I was sitting at the computer when the professor set something down on my desk. It was one of the Gort’s most recent assignments from school: All About Me.
I turned to the ‘My Family’ page. I was curious to see how we’d been depicted, because after pick-up one day he asked me ‘what color are your eyes?’ ‘They’re kind of hazel-ly,’ I responded. ‘Oh, I said they were green,’ he informed me. ‘Well, they’re not. They’re a greenish-brown, but they aren’t green.’ ‘Yeah, I guess your hair is kind of brown too. I said your hair is black. ‘Yeah, my hair is not black.’
Has never been black.
‘Well, what color are Daddy’s eyes?’ ‘They’re brown.’ ‘Oh, I thought they were black.’ ‘Nope, they’re pretty much brown. He and Percy’s eyes are basically the same color.’ ‘Oh.’
So, after all these physical misrepresentations, I was curious to see what we looked like on paper.
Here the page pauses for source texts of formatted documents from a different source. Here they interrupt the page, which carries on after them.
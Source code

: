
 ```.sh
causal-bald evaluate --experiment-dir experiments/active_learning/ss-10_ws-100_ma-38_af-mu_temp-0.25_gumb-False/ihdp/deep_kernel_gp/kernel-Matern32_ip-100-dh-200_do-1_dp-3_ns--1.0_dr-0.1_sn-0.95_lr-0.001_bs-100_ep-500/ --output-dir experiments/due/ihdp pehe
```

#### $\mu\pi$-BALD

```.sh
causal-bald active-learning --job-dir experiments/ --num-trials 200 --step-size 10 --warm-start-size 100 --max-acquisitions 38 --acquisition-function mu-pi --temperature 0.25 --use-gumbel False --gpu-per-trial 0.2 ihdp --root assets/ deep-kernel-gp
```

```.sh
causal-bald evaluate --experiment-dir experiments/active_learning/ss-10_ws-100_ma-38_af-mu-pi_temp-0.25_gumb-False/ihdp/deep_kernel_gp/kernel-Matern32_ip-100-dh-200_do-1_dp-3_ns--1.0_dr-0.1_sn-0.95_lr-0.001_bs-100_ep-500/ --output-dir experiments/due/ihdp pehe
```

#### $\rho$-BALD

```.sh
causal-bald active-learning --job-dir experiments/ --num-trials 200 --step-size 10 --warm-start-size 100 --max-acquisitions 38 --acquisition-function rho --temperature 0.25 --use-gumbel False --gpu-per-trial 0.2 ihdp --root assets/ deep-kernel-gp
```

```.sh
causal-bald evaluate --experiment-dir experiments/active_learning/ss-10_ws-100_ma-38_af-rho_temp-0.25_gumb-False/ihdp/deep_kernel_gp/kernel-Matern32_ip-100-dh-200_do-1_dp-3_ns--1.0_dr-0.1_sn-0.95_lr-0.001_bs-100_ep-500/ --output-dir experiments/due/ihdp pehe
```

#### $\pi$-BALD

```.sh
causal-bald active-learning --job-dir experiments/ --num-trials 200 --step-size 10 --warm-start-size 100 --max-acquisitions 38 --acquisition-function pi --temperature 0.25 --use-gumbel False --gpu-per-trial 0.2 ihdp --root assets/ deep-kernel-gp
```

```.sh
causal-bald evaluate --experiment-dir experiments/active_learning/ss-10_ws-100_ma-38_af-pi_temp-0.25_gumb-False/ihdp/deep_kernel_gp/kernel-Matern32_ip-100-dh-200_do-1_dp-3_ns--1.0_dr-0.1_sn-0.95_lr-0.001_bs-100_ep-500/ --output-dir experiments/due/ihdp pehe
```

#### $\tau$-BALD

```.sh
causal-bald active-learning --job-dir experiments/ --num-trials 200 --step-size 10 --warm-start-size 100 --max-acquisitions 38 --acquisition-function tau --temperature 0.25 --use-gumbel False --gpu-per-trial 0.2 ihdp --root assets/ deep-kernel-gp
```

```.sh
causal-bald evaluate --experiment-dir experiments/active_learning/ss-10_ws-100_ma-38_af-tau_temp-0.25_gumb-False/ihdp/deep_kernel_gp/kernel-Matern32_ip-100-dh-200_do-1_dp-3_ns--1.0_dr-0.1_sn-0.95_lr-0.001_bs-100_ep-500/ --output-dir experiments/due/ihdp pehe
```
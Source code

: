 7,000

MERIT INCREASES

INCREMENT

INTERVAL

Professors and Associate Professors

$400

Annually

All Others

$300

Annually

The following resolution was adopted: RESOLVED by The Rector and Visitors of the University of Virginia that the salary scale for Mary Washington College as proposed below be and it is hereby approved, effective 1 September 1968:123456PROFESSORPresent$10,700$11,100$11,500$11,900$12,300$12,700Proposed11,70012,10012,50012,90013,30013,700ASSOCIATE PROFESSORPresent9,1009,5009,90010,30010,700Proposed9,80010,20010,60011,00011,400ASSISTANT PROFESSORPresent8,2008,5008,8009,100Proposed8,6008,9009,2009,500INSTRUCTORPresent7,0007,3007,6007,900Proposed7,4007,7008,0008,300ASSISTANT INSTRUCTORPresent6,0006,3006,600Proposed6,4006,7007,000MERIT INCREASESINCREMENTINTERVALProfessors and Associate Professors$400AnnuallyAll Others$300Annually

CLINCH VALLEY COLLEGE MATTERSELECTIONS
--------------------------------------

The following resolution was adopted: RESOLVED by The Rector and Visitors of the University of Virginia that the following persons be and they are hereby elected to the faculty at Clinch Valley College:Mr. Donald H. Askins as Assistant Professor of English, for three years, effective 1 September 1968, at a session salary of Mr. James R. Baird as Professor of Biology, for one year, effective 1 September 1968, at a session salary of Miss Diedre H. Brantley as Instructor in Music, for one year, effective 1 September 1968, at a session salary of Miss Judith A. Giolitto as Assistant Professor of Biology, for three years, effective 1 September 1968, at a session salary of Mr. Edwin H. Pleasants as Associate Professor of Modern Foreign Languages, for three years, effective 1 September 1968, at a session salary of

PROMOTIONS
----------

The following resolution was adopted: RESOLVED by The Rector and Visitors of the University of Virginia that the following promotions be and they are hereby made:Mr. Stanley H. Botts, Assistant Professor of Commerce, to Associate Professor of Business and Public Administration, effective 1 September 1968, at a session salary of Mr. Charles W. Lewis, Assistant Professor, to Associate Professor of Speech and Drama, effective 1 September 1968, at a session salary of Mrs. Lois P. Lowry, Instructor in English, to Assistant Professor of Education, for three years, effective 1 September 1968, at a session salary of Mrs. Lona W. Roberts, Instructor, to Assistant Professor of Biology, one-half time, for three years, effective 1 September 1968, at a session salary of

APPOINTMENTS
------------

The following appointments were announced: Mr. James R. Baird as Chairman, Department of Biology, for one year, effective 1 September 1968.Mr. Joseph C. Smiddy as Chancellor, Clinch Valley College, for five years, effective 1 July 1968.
At least according to the Gort’s slightly untrustworthy memory.
Mother: Black hair in the usual ‘flip’ style preferred by my oldest. One side of the flip substantially higher than the other. And I have blue eyes. And I’m wearing blue ‘pants’ that look more like men’s longjohns.
Father: Short black hair. And blue eyes. And what appears to be a halo over the head. But, at second glance, I see it is not really a halo; he’d simply started out with a six-foot-five father and scaled him down to six feet. The ‘halo’ was an erased head.
Brother 1: A shortish fellow, with blue eyes and brown – clown – hair (at least he got that right!) wearing a smaller version of my longjohns.
Brother 2: A taller fellow with somewhat sculpted hair and blue eyes. Also wearing a pair of those strange looking longjohns.
But what strikes me most about the four of us, pictured side by side, are the hands. We seem to have miniature rakes attached to the edges of our sleeves; rakes with four or five protrusions – depending on the person. We are a family of claws. Or, better yet, scarecrows.
I turn the page and move on to the house section. ‘My house is red and black,’ he declares. Though I believe the roof is technically green. On the back of the page he’d written a few factual statements:
‘I have a new deck.’
‘My house is very old.’
‘There are spiders in my house.’
I find myself wondering if I should send a note to his teacher. ‘Just so you know, our house isn’t being overrun by spiders. When he says ‘there are spiders in my house’ I think he just means, you know, every once in a (great) while, he and his brother find spiders.’
Which they then attempt to kill, with a disconcerting amount of joy.
His teacher, perhaps taken aback by the spider comment or the ‘very old’ comment wrote possibly the only positive thing he could think of: ‘thanks for using periods!’